Provided material below:

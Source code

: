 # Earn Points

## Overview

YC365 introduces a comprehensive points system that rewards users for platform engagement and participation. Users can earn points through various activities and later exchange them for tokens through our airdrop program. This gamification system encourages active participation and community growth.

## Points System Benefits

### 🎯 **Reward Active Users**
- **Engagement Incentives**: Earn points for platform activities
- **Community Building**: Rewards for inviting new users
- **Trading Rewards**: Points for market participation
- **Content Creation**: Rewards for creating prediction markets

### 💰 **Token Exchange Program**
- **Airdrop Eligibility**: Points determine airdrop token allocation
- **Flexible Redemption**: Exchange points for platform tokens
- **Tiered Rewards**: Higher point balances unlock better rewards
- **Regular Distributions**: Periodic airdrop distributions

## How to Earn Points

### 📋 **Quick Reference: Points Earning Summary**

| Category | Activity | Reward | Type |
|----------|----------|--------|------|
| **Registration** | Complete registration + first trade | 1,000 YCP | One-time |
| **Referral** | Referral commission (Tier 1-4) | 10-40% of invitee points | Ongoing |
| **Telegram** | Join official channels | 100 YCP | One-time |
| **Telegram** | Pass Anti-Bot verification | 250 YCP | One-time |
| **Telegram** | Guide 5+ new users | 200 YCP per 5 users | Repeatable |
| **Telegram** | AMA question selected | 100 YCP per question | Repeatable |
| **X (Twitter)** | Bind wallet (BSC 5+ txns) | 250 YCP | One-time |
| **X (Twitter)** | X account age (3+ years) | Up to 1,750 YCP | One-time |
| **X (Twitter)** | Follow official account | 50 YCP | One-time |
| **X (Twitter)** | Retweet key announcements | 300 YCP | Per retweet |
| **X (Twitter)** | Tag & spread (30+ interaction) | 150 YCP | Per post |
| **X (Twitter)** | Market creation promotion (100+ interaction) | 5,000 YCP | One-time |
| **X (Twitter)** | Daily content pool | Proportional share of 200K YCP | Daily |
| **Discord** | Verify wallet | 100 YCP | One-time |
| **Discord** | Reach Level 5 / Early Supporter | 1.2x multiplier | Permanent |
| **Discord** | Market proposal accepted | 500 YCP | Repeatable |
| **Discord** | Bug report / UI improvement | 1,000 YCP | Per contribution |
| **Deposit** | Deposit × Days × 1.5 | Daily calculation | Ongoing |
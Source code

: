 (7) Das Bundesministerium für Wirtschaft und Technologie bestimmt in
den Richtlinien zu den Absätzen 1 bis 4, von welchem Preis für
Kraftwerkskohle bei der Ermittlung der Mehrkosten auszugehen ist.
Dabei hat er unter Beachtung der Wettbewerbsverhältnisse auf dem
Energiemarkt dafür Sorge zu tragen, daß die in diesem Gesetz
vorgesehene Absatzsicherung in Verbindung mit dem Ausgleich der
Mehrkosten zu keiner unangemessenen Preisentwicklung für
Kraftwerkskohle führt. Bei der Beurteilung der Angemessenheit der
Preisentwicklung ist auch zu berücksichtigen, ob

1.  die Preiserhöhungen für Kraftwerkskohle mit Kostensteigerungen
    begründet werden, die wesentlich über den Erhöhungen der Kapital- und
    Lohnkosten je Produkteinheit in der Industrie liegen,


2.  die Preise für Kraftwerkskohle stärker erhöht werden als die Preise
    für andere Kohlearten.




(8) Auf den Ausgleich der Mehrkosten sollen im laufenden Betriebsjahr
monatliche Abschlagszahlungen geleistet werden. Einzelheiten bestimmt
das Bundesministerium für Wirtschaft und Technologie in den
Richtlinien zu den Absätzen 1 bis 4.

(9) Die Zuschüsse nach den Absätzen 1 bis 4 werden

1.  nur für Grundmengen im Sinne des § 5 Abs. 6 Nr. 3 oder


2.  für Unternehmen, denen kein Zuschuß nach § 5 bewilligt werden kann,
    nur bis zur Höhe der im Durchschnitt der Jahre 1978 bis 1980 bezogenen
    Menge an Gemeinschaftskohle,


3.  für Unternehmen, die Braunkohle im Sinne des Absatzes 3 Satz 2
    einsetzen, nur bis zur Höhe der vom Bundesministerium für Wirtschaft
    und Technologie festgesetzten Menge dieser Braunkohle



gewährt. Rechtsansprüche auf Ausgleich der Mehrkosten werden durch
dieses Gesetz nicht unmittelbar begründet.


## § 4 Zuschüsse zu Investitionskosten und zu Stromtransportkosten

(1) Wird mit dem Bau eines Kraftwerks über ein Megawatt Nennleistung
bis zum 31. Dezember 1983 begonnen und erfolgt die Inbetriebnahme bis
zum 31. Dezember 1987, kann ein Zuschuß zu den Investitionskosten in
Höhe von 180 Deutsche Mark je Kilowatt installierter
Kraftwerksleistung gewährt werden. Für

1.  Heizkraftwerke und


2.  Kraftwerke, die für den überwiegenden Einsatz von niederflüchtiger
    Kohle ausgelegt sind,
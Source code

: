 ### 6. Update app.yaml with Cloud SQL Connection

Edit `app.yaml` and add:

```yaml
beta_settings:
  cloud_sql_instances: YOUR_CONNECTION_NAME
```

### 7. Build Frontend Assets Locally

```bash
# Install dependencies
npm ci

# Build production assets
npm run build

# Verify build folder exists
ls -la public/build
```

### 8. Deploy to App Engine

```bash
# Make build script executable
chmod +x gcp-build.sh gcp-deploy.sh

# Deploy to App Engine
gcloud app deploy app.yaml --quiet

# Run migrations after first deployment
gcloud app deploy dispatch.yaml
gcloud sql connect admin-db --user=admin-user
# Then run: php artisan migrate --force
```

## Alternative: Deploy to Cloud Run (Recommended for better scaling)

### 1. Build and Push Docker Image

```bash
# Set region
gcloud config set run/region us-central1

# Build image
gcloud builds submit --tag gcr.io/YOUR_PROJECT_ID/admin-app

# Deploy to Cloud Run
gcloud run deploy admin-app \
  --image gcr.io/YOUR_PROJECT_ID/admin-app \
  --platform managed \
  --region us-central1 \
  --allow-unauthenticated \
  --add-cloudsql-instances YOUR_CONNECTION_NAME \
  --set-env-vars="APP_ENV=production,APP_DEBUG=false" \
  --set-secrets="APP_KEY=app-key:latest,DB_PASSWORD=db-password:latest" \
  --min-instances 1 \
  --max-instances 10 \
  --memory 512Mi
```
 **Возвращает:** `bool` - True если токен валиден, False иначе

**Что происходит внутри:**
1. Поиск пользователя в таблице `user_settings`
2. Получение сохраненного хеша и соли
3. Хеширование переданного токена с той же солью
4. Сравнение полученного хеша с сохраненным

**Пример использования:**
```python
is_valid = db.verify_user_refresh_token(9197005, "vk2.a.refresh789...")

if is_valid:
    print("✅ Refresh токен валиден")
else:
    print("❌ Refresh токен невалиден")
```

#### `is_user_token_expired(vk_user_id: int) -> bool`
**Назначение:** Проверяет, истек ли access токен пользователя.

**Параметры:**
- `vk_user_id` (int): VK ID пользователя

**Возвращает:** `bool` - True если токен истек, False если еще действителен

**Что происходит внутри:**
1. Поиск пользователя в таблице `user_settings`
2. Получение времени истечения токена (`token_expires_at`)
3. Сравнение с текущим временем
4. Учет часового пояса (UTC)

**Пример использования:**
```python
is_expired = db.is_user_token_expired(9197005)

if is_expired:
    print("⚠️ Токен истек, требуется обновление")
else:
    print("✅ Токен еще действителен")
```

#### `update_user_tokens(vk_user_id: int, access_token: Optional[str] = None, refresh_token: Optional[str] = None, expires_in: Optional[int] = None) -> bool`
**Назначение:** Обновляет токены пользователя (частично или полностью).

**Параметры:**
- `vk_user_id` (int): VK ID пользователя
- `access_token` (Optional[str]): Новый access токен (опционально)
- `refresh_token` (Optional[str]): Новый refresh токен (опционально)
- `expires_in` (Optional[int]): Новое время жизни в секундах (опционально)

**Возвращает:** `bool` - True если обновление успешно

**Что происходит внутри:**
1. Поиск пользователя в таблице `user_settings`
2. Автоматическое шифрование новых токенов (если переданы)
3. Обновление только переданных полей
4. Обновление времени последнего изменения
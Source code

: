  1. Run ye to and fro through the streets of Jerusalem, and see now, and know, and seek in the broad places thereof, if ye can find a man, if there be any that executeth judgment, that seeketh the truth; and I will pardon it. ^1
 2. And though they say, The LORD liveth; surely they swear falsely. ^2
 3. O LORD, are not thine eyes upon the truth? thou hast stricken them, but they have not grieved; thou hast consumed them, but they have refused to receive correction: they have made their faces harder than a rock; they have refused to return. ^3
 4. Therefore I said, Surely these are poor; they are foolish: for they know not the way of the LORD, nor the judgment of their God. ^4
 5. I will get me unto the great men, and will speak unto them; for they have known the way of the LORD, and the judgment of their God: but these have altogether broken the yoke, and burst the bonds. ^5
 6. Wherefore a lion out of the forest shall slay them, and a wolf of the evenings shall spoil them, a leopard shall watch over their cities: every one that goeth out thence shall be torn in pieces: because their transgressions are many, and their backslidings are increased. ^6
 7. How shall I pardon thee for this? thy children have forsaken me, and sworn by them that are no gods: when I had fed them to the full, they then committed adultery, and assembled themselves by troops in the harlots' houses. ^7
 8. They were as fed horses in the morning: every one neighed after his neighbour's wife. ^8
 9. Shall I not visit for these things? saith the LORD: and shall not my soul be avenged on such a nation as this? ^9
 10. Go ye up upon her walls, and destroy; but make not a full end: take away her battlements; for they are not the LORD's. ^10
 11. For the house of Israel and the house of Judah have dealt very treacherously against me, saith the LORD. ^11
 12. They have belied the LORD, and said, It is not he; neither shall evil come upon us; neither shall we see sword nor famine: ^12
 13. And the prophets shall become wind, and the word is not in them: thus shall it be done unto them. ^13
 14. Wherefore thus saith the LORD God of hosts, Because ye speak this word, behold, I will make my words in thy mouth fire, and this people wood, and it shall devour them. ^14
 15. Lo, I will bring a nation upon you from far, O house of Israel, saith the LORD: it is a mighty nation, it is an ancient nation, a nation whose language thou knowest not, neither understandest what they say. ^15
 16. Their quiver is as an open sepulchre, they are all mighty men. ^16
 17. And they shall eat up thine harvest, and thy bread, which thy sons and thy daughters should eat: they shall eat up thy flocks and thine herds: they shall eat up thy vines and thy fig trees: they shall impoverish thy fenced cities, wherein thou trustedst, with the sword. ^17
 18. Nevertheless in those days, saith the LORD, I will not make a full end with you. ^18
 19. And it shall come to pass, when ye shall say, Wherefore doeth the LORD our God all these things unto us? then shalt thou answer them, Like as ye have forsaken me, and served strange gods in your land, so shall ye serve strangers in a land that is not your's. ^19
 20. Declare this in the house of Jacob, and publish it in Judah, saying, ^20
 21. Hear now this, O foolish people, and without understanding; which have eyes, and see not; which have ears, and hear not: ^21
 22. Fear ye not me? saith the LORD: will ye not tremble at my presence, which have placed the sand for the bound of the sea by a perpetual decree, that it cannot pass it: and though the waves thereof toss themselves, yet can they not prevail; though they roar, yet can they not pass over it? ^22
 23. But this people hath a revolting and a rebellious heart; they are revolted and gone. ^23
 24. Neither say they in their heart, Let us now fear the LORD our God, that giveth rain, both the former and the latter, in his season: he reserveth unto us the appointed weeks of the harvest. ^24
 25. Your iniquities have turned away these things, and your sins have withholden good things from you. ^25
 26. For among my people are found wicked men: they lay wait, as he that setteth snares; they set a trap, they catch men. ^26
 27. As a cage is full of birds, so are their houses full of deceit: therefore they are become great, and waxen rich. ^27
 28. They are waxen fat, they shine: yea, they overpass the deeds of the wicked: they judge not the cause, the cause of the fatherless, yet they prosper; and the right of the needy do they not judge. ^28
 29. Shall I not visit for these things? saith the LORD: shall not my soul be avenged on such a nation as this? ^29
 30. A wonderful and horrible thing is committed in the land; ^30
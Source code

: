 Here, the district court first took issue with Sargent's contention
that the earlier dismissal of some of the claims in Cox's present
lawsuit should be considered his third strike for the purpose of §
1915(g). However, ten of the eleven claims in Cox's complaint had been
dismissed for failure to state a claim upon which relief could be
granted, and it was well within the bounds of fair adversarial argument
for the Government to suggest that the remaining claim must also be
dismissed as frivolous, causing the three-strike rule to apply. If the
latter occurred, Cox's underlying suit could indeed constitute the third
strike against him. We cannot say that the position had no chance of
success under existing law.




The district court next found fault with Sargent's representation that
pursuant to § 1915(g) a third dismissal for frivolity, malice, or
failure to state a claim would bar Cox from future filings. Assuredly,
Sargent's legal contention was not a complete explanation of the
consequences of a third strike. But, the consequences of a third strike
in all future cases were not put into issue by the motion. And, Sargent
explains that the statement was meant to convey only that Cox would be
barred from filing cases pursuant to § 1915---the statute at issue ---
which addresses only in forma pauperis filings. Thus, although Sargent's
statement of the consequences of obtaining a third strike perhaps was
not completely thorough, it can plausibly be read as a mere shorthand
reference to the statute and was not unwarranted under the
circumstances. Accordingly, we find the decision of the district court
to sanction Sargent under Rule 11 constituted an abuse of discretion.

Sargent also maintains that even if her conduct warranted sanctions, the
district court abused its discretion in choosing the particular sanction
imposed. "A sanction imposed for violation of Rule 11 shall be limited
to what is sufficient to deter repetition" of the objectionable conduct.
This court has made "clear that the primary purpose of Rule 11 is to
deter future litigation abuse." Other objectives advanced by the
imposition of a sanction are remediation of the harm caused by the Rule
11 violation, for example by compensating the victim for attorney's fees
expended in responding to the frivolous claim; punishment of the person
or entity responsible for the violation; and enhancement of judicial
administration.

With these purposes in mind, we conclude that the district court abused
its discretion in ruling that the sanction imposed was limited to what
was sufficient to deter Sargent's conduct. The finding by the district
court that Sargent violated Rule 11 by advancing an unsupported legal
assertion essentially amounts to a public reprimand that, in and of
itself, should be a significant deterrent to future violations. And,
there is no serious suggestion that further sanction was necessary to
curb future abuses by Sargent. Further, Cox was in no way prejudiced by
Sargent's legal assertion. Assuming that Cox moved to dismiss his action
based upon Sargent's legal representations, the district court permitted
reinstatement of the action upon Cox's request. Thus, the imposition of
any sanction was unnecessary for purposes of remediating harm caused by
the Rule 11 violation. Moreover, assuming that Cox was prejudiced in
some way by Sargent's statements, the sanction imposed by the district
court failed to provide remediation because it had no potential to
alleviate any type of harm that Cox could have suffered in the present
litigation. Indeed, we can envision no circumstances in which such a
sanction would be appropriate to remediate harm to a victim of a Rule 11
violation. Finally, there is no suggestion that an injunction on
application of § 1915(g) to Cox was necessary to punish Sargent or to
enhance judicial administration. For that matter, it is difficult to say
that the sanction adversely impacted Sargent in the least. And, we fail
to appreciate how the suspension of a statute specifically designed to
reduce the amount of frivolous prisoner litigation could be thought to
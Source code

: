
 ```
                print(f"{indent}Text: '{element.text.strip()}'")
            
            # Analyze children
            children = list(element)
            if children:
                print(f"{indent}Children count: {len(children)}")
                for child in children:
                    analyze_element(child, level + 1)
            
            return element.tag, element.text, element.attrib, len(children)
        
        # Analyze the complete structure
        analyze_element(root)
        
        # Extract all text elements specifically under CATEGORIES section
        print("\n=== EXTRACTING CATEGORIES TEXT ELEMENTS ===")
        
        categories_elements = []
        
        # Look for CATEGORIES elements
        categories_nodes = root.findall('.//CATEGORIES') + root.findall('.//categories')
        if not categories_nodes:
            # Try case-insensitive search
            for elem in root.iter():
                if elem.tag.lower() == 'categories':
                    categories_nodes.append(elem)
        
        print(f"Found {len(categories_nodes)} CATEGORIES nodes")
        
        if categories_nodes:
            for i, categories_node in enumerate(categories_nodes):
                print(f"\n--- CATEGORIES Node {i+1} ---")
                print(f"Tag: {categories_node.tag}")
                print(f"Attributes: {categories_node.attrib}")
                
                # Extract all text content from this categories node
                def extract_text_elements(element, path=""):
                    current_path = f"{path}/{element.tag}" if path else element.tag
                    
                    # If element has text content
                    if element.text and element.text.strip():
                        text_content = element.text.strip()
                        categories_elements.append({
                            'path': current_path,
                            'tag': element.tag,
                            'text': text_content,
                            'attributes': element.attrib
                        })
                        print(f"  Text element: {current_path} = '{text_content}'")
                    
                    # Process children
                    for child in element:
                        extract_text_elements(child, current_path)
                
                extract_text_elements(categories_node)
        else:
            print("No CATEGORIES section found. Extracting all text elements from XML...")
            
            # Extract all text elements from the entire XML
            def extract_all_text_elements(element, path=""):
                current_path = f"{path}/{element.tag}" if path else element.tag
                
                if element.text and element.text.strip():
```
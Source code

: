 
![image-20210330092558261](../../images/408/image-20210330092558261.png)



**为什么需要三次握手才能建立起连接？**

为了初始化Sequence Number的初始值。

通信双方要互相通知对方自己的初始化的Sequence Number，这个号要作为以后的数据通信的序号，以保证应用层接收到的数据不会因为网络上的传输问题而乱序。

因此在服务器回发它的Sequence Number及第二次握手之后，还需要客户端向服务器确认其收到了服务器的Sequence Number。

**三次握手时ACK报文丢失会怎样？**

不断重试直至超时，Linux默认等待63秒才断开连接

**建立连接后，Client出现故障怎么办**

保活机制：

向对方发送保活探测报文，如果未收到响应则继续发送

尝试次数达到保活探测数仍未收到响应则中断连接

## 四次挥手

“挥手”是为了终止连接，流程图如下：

End of Provided material.

Exercise goal ▸ Everything from the first line of the records through the line containing "- **Community Building**: Rewards" is to be set down exactly, while later lines are left out.

Answer box ▸
Source code

: # Earn Points

## Overview

YC365 introduces a comprehensive points system that rewards users for platform engagement and participation. Users can earn points through various activities and later exchange them for tokens through our airdrop program. This gamification system encourages active participation and community growth.

## Points System Benefits

### 🎯 **Reward Active Users**
- **Engagement Incentives**: Earn points for platform activities
- **Community Building**: Rewards for inviting new users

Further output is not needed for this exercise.